With this template we’ll get a single controller and a single compute. If we need to scale in the future, we just need to modify the values in that file and re-run our deployment.

With our new deploy.yaml file lets adjust our overcloud deploy command:

openstack overcloud deploy \
  --templates \
  --libvirt-type qemu \
  --timeout 90 \
  -e deploy.yaml \
  -e /usr/share/openstack-tripleo-heat-templates/environments/network-isolation.yaml \
  -e /usr/share/openstack-tripleo-heat-templates/environments/net-single-nic-with-vlans.yaml \
  -e network-environment.yaml \
  --neutron-network-type vxlan \
  --neutron-tunnel-types vxlan \
  --ntp-server pool.ntp.org

And our resulting VMs:

$ virsh list --all
 Id    Name                           State
----------------------------------------------------
 2     undercloud                     running
 12    control_0                      running
 11    compute_0                      running
 -     compute_1                      shut off
 -     compute_2                      shut off

Scaling the cloud up and down

Scaling the cloud up and down is really pretty straight forward at this point.

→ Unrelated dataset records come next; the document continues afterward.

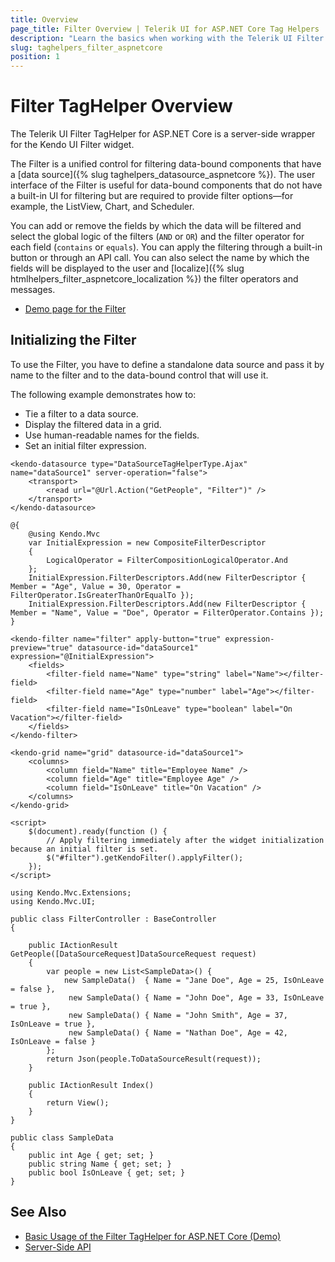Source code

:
 ```yaml
---
title: Overview
page_title: Filter Overview | Telerik UI for ASP.NET Core Tag Helpers
description: "Learn the basics when working with the Telerik UI Filter TagHelper for ASP.NET Core (MVC 6 or ASP.NET Core MVC)."
slug: taghelpers_filter_aspnetcore
position: 1
---
```


# Filter TagHelper Overview

The Telerik UI Filter TagHelper for ASP.NET Core is a server-side wrapper for the Kendo UI Filter widget.

The Filter is a unified control for filtering data-bound components that have a [data source]({% slug taghelpers_datasource_aspnetcore %}). The user interface of the Filter is useful for data-bound components that do not have a built-in UI for filtering but are required to provide filter options&mdash;for example, the ListView, Chart, and Scheduler.

You can add or remove the fields by which the data will be filtered and select the global logic of the filters (`AND` or `OR`) and the filter operator for each field (`contains` or `equals`). You can apply the filtering through a built-in button or through an API call. You can also select the name by which the fields will be displayed to the user and [localize]({% slug htmlhelpers_filter_aspnetcore_localization %}) the filter operators and messages.

* [Demo page for the Filter](https://demos.telerik.com/aspnet-core/filter/tag-helper)

## Initializing the Filter

To use the Filter, you have to define a standalone data source and pass it by name to the filter and to the data-bound control that will use it.

The following example demonstrates how to:
* Tie a filter to a data source.
* Display the filtered data in a grid.
* Use human-readable names for the fields.
* Set an initial filter expression.

```View
<kendo-datasource type="DataSourceTagHelperType.Ajax" name="dataSource1" server-operation="false">
    <transport>
        <read url="@Url.Action("GetPeople", "Filter")" />
    </transport>
</kendo-datasource>

@{
    @using Kendo.Mvc
    var InitialExpression = new CompositeFilterDescriptor
    {
        LogicalOperator = FilterCompositionLogicalOperator.And
    };
    InitialExpression.FilterDescriptors.Add(new FilterDescriptor { Member = "Age", Value = 30, Operator = FilterOperator.IsGreaterThanOrEqualTo });
    InitialExpression.FilterDescriptors.Add(new FilterDescriptor { Member = "Name", Value = "Doe", Operator = FilterOperator.Contains });
}

<kendo-filter name="filter" apply-button="true" expression-preview="true" datasource-id="dataSource1" expression="@InitialExpression">
    <fields>
        <filter-field name="Name" type="string" label="Name"></filter-field>
        <filter-field name="Age" type="number" label="Age"></filter-field>
        <filter-field name="IsOnLeave" type="boolean" label="On Vacation"></filter-field>
    </fields>
</kendo-filter>

<kendo-grid name="grid" datasource-id="dataSource1">
    <columns>
        <column field="Name" title="Employee Name" />
        <column field="Age" title="Employee Age" />
        <column field="IsOnLeave" title="On Vacation" />
    </columns>
</kendo-grid>

<script>
    $(document).ready(function () {
        // Apply filtering immediately after the widget initialization because an initial filter is set.
        $("#filter").getKendoFilter().applyFilter();
    });
</script>
```
```Controller
using Kendo.Mvc.Extensions;
using Kendo.Mvc.UI;

public class FilterController : BaseController
{

    public IActionResult GetPeople([DataSourceRequest]DataSourceRequest request)
    {
        var people = new List<SampleData>() {
            new SampleData()  { Name = "Jane Doe", Age = 25, IsOnLeave = false },
             new SampleData() { Name = "John Doe", Age = 33, IsOnLeave = true },
             new SampleData() { Name = "John Smith", Age = 37, IsOnLeave = true },
             new SampleData() { Name = "Nathan Doe", Age = 42, IsOnLeave = false }
        };
        return Json(people.ToDataSourceResult(request));
    }

    public IActionResult Index()
    {
        return View();
    }
}
```
```Model
public class SampleData
{
    public int Age { get; set; }
    public string Name { get; set; }
    public bool IsOnLeave { get; set; }
}
```

## See Also

* [Basic Usage of the Filter TagHelper for ASP.NET Core (Demo)](https://demos.telerik.com/aspnet-core/filter/tag-helper)
* [Server-Side API](/api/filter)
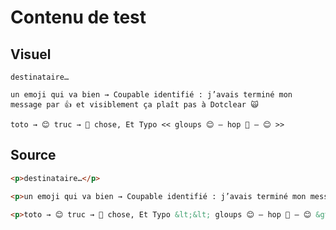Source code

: Contenu de test
===============

Visuel
------

```
destinataire…

un emoji qui va bien → Coupable identifié : j’avais terminé mon message par 👍 et visiblement ça plaît pas à Dotclear 🙀

toto → 😊 truc → 💩 chose, Et Typo << gloups 😊 — hop 💩 — 😊 >>
```

Source
------

```html
<p>destinataire…</p>

<p>un emoji qui va bien → Coupable identifié : j’avais terminé mon message par 👍 et visiblement ça plaît pas à Dotclear 🙀</p>

<p>toto → 😊 truc → 💩 chose, Et Typo &lt;&lt; gloups 😊 — hop 💩 — 😊 &gt;&gt;</p>
```
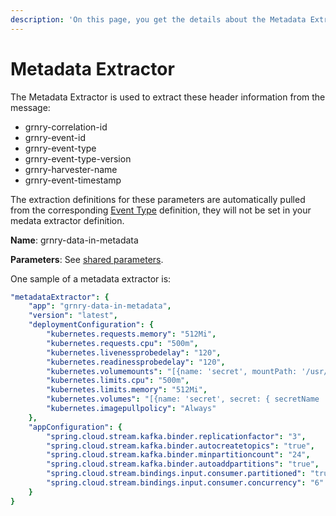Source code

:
 ```yaml
---
description: 'On this page, you get the details about the Metadata Extractor'
---
```


# Metadata Extractor

The Metadata Extractor is used to extract these header information from the message:

* grnry-correlation-id 
* grnry-event-id 
* grnry-event-type 
* grnry-event-type-version
* grnry-harvester-name
* grnry-event-timestamp

The extraction definitions for these parameters are automatically pulled from the corresponding [Event Type](event-type.md) definition, they will not be set in your medata extractor definition.

**Name**: grnry-data-in-metadata

**Parameters**: See [shared parameters](grnry-components-and-parameters.md).

One sample of a metadata extractor is:

```yaml
"metadataExtractor": {
    "app": "grnry-data-in-metadata",
    "version": "latest",
    "deploymentConfiguration": {
        "kubernetes.requests.memory": "512Mi",
        "kubernetes.requests.cpu": "500m",
        "kubernetes.livenessprobedelay": "120",
        "kubernetes.readinessprobedelay": "120",
        "kubernetes.volumemounts": "[{name: 'secret', mountPath: '/usr/src/app/rsa_privatekey.key' , subPath: 'rsa_privatekey.key' , readOnly : 'true' },{name: 'secret', mountPath: '/usr/src/app/rsa_publickey.key' , subPath: 'rsa_publickey.key' , readOnly : 'true' }, {name: 'db-secret', mountPath: '/usr/src/app/db-secret' , readOnly : 'true' }]",
        "kubernetes.limits.cpu": "500m",
        "kubernetes.limits.memory": "512Mi",
        "kubernetes.volumes": "[{name: 'secret', secret: { secretName : 'grnry-base-encryption-token' , defaultMode : '256' }}, {name: 'db-secret', secret: { secretName : 'grnry-pg-citus-secret' , defaultMode : '256' }}]",
        "kubernetes.imagepullpolicy": "Always"
    },
    "appConfiguration": {
        "spring.cloud.stream.kafka.binder.replicationfactor": "3",
        "spring.cloud.stream.kafka.binder.autocreatetopics": "true",
        "spring.cloud.stream.kafka.binder.minpartitioncount": "24",
        "spring.cloud.stream.kafka.binder.autoaddpartitions": "true",
        "spring.cloud.stream.bindings.input.consumer.partitioned": "true",
        "spring.cloud.stream.bindings.input.consumer.concurrency": "6"
    }
}
```

### 

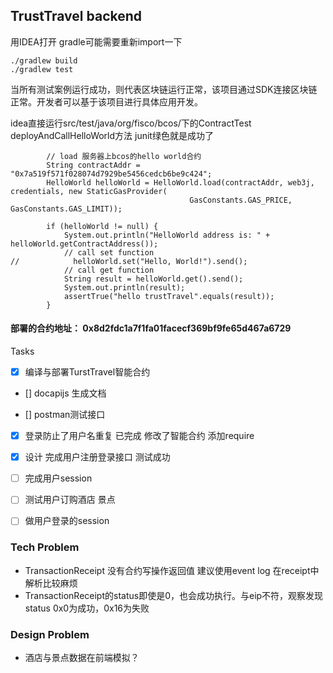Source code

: ## TrustTravel backend

用IDEA打开
gradle可能需要重新import一下

```
./gradlew build
./gradlew test
```


当所有测试案例运行成功，则代表区块链运行正常，该项目通过SDK连接区块链正常。开发者可以基于该项目进行具体应用开发。


idea直接运行src/test/java/org/fisco/bcos/下的ContractTest
deployAndCallHelloWorld方法
junit绿色就是成功了
```
        // load 服务器上bcos的hello world合约
        String contractAddr = "0x7a519f571f028074d7929be5456cedcb6be9c424";
        HelloWorld helloWorld = HelloWorld.load(contractAddr, web3j, credentials, new StaticGasProvider(
                                        GasConstants.GAS_PRICE, GasConstants.GAS_LIMIT));

        if (helloWorld != null) {
            System.out.println("HelloWorld address is: " + helloWorld.getContractAddress());
            // call set function
//            helloWorld.set("Hello, World!").send();
            // call get function
            String result = helloWorld.get().send();
            System.out.println(result);
            assertTrue("hello trustTravel".equals(result));
        }
```

#### 部署的合约地址： 0x8d2fdc1a7f1fa01facecf369bf9fe65d467a6729



Tasks

- [x] 编译与部署TurstTravel智能合约

- [] docapijs 生成文档

- [] postman测试接口
    
- [x] 登录防止了用户名重复 已完成 修改了智能合约 添加require

- [x] 设计 完成用户注册登录接口 测试成功

- [ ] 完成用户session



- [ ] 测试用户订购酒店 景点

- [ ] 做用户登录的session

### Tech Problem
 
- TransactionReceipt 没有合约写操作返回值 建议使用event log 在receipt中解析比较麻烦
- TransactionReceipt的status即使是0，也会成功执行。与eip不符，观察发现status 0x0为成功，0x16为失败

### Design Problem
- 酒店与景点数据在前端模拟？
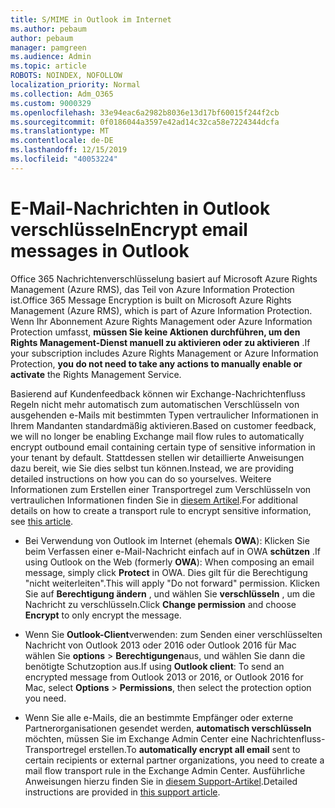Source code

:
 ```yaml
---
title: S/MIME in Outlook im Internet
ms.author: pebaum
author: pebaum
manager: pamgreen
ms.audience: Admin
ms.topic: article
ROBOTS: NOINDEX, NOFOLLOW
localization_priority: Normal
ms.collection: Adm_O365
ms.custom: 9000329
ms.openlocfilehash: 33e94eac6a2982b8036e13d17bf60015f244f2cb
ms.sourcegitcommit: 0f0186044a3597e42ad14c32ca58e7224344dcfa
ms.translationtype: MT
ms.contentlocale: de-DE
ms.lasthandoff: 12/15/2019
ms.locfileid: "40053224"
---
```

# <a name="encrypt-email-messages-in-outlook"></a><span data-ttu-id="dc613-102">E-Mail-Nachrichten in Outlook verschlüsseln</span><span class="sxs-lookup"><span data-stu-id="dc613-102">Encrypt email messages in Outlook</span></span>

<span data-ttu-id="dc613-103">Office 365 Nachrichtenverschlüsselung basiert auf Microsoft Azure Rights Management (Azure RMS), das Teil von Azure Information Protection ist.</span><span class="sxs-lookup"><span data-stu-id="dc613-103">Office 365 Message Encryption is built on Microsoft Azure Rights Management (Azure RMS), which is part of Azure Information Protection.</span></span> <span data-ttu-id="dc613-104">Wenn Ihr Abonnement Azure Rights Management oder Azure Information Protection umfasst, **müssen Sie keine Aktionen durchführen, um den Rights Management-Dienst manuell zu aktivieren oder zu aktivieren** .</span><span class="sxs-lookup"><span data-stu-id="dc613-104">If your subscription includes Azure Rights Management or Azure Information Protection, **you do not need to take any actions to manually enable or activate** the Rights Management Service.</span></span>

<span data-ttu-id="dc613-105">Basierend auf Kundenfeedback können wir Exchange-Nachrichtenfluss Regeln nicht mehr automatisch zum automatischen Verschlüsseln von ausgehenden e-Mails mit bestimmten Typen vertraulicher Informationen in Ihrem Mandanten standardmäßig aktivieren.</span><span class="sxs-lookup"><span data-stu-id="dc613-105">Based on customer feedback, we will no longer be enabling Exchange mail flow rules to automatically encrypt outbound email containing certain type of sensitive information in your tenant by default.</span></span> <span data-ttu-id="dc613-106">Stattdessen stellen wir detaillierte Anweisungen dazu bereit, wie Sie dies selbst tun können.</span><span class="sxs-lookup"><span data-stu-id="dc613-106">Instead, we are providing detailed instructions on how you can do so yourselves.</span></span> <span data-ttu-id="dc613-107">Weitere Informationen zum Erstellen einer Transportregel zum Verschlüsseln von vertraulichen Informationen finden Sie in [diesem Artikel](https://aka.ms/OmeEtr).</span><span class="sxs-lookup"><span data-stu-id="dc613-107">For additional details on how to create a transport rule to encrypt sensitive information, see [this article](https://aka.ms/OmeEtr).</span></span>

- <span data-ttu-id="dc613-108">Bei Verwendung von Outlook im Internet (ehemals **OWA**): Klicken Sie beim Verfassen einer e-Mail-Nachricht einfach auf in OWA **schützen** .</span><span class="sxs-lookup"><span data-stu-id="dc613-108">If using Outlook on the Web (formerly **OWA**): When composing an email message, simply click **Protect** in OWA.</span></span> <span data-ttu-id="dc613-109">Dies gilt für die Berechtigung "nicht weiterleiten".</span><span class="sxs-lookup"><span data-stu-id="dc613-109">This will apply "Do not forward" permission.</span></span> <span data-ttu-id="dc613-110">Klicken Sie auf **Berechtigung ändern** , und wählen Sie **verschlüsseln** , um die Nachricht zu verschlüsseln.</span><span class="sxs-lookup"><span data-stu-id="dc613-110">Click **Change permission** and choose **Encrypt** to only encrypt the message.</span></span>

- <span data-ttu-id="dc613-111">Wenn Sie **Outlook-Client**verwenden: zum Senden einer verschlüsselten Nachricht von Outlook 2013 oder 2016 oder Outlook 2016 für Mac wählen Sie **options** > **Berechtigungen**aus, und wählen Sie dann die benötigte Schutzoption aus.</span><span class="sxs-lookup"><span data-stu-id="dc613-111">If using **Outlook client**: To send an encrypted message from Outlook 2013 or 2016, or Outlook 2016 for Mac, select **Options** > **Permissions**, then select the protection option you need.</span></span>

- <span data-ttu-id="dc613-112">Wenn Sie alle e-Mails, die an bestimmte Empfänger oder externe Partnerorganisationen gesendet werden, **automatisch verschlüsseln** möchten, müssen Sie im Exchange Admin Center eine Nachrichtenfluss-Transportregel erstellen.</span><span class="sxs-lookup"><span data-stu-id="dc613-112">To **automatically encrypt all email** sent to certain recipients or external partner organizations, you need to create a mail flow transport rule in the Exchange Admin Center.</span></span> <span data-ttu-id="dc613-113">Ausführliche Anweisungen hierzu finden Sie in [diesem Support-Artikel](https://docs.microsoft.com/office365/securitycompliance/define-mail-flow-rules-to-encrypt-email#create-a-mail-flow-rule-to-encrypt-email-messages-with-the-new-ome-capabilities).</span><span class="sxs-lookup"><span data-stu-id="dc613-113">Detailed instructions are provided in [this support article](https://docs.microsoft.com/office365/securitycompliance/define-mail-flow-rules-to-encrypt-email#create-a-mail-flow-rule-to-encrypt-email-messages-with-the-new-ome-capabilities).</span></span>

Just modify the deploy.yaml to the correct values (and for the appropriate level of hardware you have access to) and re-run the openstack overcloud deploy command again.

Creating your own roles

In order to create your own roles you’ll need to copy the openstack-tripleo-heat-templates to your home directory and modify the roles_data.yml file directly (until this bug has been resolved).

cp -r /usr/share/openstack-tripleo-heat-templates/ ~/tht

When deploying your overcloud with the openstack overcloud deploy command you would append tht/ after --templates:

openstack overcloud deploy --template tht/ ...

Conclusion

So that’s how far I’ve gotten in one afternoon of playing around with the new composable services and roles in TripleO. Next up will be attempting to build out my own set of roles and see how easy it is to construct new topologies and to move services around to different systems.